Most of git-annex is designed to be fast no matter how many other files are in the annex. Things like add/get/drop/move/fsck have good locality; they will only operate on as many files as you need them to.

(git commit can get a little slow with a great deal of files, but that's out of scope -- and recent git-annex versions use queuing to save git add from piling up too much in the index.)

But currently two git-annex commands are quite slow when annexes become large in quantity of files. These are unused and status. (Both have --fast versions that don't do as much).

(Update: status has become acceptably fast; most of its slowdown was due to using a bad data structure; scanning the tree is not particularly slow and it no longer looks at the git-annex branch.)

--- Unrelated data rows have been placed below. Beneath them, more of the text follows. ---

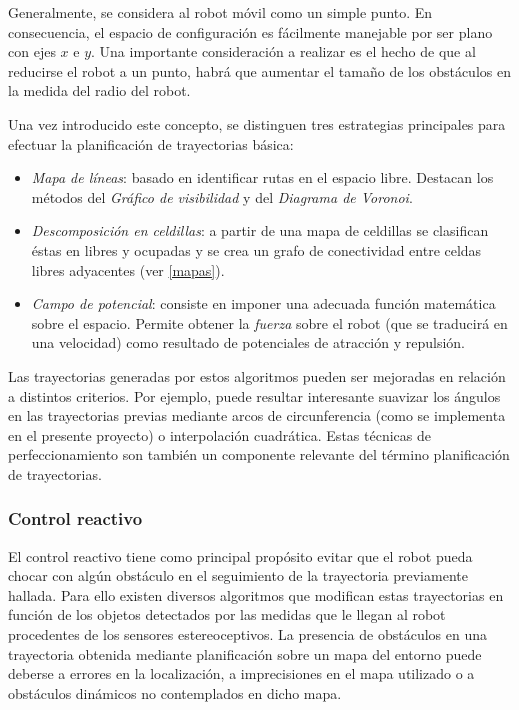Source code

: Generalmente, se considera al robot móvil como un simple punto. En consecuencia, el espacio de configuración es fácilmente manejable por ser plano con ejes $x$ e $y$. Una importante consideración a realizar es el hecho de que al reducirse el robot a un punto, habrá que aumentar el tamaño de los obstáculos en la medida del radio del robot.

Una vez introducido este concepto, se distinguen tres estrategias principales para efectuar la planificación de trayectorias básica:
\begin{itemize}
  \item \emph{Mapa de líneas}: basado en identificar rutas en el espacio libre. Destacan los métodos del \emph{Gráfico de visibilidad } y del \emph{Diagrama de Voronoi}.
  \item \emph{Descomposición en celdillas}: a partir de una mapa de celdillas se clasifican éstas en libres y ocupadas y se crea un grafo de conectividad entre celdas libres adyacentes (ver \ref{mapas}).
  \item \emph{Campo de potencial}: consiste en imponer una adecuada función matemática sobre el espacio. Permite obtener la \emph{fuerza} sobre el robot (que se traducirá en una velocidad) como resultado de potenciales de atracción y repulsión.
\end{itemize}

Las trayectorias generadas por estos algoritmos pueden ser mejoradas en relación a distintos criterios. Por ejemplo, puede resultar interesante suavizar los ángulos en las trayectorias previas mediante arcos de circunferencia (como se implementa en el presente proyecto) o interpolación cuadrática. Estas técnicas de perfeccionamiento son también un componente relevante del término planificación de trayectorias.

\subsubsection{Control reactivo}
El control reactivo tiene como principal propósito evitar que el robot pueda chocar con algún obstáculo en el seguimiento de la trayectoria previamente hallada. Para ello existen diversos algoritmos que modifican estas trayectorias en función de los objetos detectados por las medidas que le llegan al robot procedentes de los sensores estereoceptivos. La presencia de obstáculos en una trayectoria obtenida mediante planificación sobre un mapa del entorno puede deberse a errores en la localización, a imprecisiones en el mapa utilizado o a obstáculos dinámicos no contemplados en dicho mapa.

unused is slow because it needs two pieces of information that are not quick to look up, and require examining the whole repo, very seekily:

  1. The keys present in the annex. Found by looking thru .git/annex/objects
  2. The keys referenced by files in git. Found by finding every file in git, and looking at its symlink.

Of these, the first is less expensive (typically, an annex does not have every key in it). It could be optimized fairly simply, by adding a database of keys present in the annex that is optimised to list them all. The database would be updated by the few functions that move content in and out.

The second is harder to optimise, because the user can delete, revert, copy, add, etc files in git at will, and git-annex does not have a good way to watch that and maintain a database of what keys are being referenced.

It could use a post-commit hook and examine files changed by commits, etc. But then staged files would be left out. It might be sufficient to make --fast trust the database... except unused will suggest deleting data if nothing references it. Or maybe it could be required to have a clean tree with nothing staged before running git-annex unused.

Anyway, this is a semi-longterm item for me. --Joey